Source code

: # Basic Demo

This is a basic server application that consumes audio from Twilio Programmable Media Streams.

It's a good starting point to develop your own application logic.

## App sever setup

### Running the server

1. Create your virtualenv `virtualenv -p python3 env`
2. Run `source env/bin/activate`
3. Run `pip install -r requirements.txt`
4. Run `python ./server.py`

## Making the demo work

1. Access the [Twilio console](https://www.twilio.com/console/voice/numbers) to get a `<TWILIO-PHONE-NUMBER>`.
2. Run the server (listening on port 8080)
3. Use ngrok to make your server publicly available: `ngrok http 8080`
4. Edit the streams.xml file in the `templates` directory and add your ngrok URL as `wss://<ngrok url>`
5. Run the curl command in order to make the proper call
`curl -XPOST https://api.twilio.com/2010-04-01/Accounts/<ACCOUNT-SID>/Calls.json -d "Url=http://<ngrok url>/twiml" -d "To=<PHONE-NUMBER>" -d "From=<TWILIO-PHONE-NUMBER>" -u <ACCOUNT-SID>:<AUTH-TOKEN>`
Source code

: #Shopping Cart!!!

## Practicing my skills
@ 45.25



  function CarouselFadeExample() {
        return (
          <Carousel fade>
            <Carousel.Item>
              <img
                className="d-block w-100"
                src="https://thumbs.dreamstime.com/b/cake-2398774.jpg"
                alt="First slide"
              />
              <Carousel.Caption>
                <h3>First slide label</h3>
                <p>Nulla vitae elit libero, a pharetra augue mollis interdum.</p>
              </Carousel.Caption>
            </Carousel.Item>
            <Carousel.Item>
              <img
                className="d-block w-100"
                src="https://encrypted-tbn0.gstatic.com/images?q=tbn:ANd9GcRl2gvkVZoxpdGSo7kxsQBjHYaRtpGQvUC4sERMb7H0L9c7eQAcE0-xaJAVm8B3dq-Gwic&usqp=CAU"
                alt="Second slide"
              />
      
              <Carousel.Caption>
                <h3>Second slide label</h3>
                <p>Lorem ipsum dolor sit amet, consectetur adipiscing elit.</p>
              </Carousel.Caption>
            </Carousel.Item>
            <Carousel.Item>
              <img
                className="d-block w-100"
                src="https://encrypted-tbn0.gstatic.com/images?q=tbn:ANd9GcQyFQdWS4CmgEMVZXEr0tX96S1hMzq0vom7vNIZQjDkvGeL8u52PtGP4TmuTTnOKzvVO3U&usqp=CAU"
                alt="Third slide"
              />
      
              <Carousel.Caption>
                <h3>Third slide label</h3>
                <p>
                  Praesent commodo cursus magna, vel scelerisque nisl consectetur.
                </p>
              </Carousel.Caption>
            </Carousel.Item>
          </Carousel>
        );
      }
· · ·
■ TASK STATEMENT
From the first line to the last, transcribe the listing exactly.

■ EXERCISE RESULT
Source code

: # Basic Demo

This is a basic server application that consumes audio from Twilio Programmable Media Streams.

It's a good starting point to develop your own application logic.

## App sever setup

### Running the server

1. Create your virtualenv `virtualenv -p python3 env`
2. Run `source env/bin/activate`
3. Run `pip install -r requirements.txt`
4. Run `python ./server.py`

## Making the demo work

1. Access the [Twilio console](https://www.twilio.com/console/voice/numbers) to get a `<TWILIO-PHONE-NUMBER>`.
2. Run the server (listening on port 8080)
3. Use ngrok to make your server publicly available: `ngrok http 8080`
4. Edit the streams.xml file in the `templates` directory and add your ngrok URL as `wss://<ngrok url>`
5. Run the curl command in order to make the proper call
`curl -XPOST https://api.twilio.com/2010-04-01/Accounts/<ACCOUNT-SID>/Calls.json -d "Url=http://<ngrok url>/twiml" -d "To=<PHONE-NUMBER>" -d "From=<TWILIO-PHONE-NUMBER>" -u <ACCOUNT-SID>:<AUTH-TOKEN>`
Source code

: #Shopping Cart!!!

## Practicing my skills
@ 45.25



  function CarouselFadeExample() {
        return (
          <Carousel fade>
            <Carousel.Item>
              <img
                className="d-block w-100"
                src="https://thumbs.dreamstime.com/b/cake-2398774.jpg"
                alt="First slide"
              />
              <Carousel.Caption>
                <h3>First slide label</h3>
                <p>Nulla vitae elit libero, a pharetra augue mollis interdum.</p>
              </Carousel.Caption>
            </Carousel.Item>
            <Carousel.Item>
              <img
                className="d-block w-100"
                src="https://encrypted-tbn0.gstatic.com/images?q=tbn:ANd9GcRl2gvkVZoxpdGSo7kxsQBjHYaRtpGQvUC4sERMb7H0L9c7eQAcE0-xaJAVm8B3dq-Gwic&usqp=CAU"
                alt="Second slide"
              />
      
              <Carousel.Caption>
                <h3>Second slide label</h3>
                <p>Lorem ipsum dolor sit amet, consectetur adipiscing elit.</p>
              </Carousel.Caption>
            </Carousel.Item>
            <Carousel.Item>
              <img
                className="d-block w-100"
                src="https://encrypted-tbn0.gstatic.com/images?q=tbn:ANd9GcQyFQdWS4CmgEMVZXEr0tX96S1hMzq0vom7vNIZQjDkvGeL8u52PtGP4TmuTTnOKzvVO3U&usqp=CAU"
                alt="Third slide"
              />
      
              <Carousel.Caption>
                <h3>Third slide label</h3>
                <p>
                  Praesent commodo cursus magna, vel scelerisque nisl consectetur.
                </p>
              </Carousel.Caption>
            </Carousel.Item>
          </Carousel>
        );
      }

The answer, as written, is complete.